• Work instruction
Output every line of the entries from the line containing "das Widerspruch erfährt –" through the last, exactly, with no other content.

• Input data
○ ○ ○

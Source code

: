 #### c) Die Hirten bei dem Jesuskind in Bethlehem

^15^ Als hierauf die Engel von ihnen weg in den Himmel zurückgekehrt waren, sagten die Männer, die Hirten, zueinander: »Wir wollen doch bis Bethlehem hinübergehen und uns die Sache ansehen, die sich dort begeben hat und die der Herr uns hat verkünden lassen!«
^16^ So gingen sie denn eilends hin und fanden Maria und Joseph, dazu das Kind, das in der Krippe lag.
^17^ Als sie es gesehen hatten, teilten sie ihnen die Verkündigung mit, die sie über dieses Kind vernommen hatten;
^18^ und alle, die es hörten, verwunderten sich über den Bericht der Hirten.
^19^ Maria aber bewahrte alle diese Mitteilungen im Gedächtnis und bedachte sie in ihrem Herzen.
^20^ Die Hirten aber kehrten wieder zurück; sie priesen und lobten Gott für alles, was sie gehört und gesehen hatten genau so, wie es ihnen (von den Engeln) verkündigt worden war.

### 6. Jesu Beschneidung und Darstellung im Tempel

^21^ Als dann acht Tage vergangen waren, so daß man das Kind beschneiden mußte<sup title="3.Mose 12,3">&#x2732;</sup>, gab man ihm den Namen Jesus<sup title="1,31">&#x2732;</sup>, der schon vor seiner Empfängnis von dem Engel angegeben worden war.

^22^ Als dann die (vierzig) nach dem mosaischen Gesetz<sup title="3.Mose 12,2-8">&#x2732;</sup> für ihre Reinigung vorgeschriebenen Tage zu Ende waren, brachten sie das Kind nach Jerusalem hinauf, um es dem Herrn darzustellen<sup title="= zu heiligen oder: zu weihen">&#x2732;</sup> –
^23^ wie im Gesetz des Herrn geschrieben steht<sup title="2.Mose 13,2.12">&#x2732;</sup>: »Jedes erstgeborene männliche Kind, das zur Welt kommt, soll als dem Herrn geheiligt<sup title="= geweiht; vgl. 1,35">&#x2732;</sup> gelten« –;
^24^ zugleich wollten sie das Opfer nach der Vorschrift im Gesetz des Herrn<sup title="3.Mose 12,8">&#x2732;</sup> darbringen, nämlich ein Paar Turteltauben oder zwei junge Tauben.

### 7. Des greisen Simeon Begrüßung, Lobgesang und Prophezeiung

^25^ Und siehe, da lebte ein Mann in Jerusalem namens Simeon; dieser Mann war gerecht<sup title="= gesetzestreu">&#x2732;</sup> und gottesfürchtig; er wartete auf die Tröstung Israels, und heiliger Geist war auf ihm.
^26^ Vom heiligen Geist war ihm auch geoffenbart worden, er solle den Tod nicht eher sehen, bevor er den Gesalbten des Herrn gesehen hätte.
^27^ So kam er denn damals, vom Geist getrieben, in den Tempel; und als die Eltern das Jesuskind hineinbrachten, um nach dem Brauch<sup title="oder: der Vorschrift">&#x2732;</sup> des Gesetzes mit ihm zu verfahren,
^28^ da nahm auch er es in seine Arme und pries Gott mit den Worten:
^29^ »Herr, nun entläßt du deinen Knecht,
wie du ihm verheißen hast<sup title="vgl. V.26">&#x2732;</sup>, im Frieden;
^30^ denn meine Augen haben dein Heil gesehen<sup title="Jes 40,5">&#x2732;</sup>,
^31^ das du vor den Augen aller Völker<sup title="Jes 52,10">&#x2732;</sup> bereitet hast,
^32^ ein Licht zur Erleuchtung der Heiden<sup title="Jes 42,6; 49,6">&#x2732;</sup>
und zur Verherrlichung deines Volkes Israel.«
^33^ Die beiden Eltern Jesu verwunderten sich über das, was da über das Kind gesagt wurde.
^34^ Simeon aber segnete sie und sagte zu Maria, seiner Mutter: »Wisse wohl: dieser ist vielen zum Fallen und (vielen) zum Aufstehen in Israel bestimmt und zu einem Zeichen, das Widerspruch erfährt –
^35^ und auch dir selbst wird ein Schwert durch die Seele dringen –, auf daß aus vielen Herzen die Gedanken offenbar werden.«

○ ○ ○

• Answer for the task
^34^ Simeon aber segnete sie und sagte zu Maria, seiner Mutter: »Wisse wohl: dieser ist vielen zum Fallen und (vielen) zum Aufstehen in Israel bestimmt und zu einem Zeichen, das Widerspruch erfährt –
^35^ und auch dir selbst wird ein Schwert durch die Seele dringen –, auf daß aus vielen Herzen die Gedanken offenbar werden.«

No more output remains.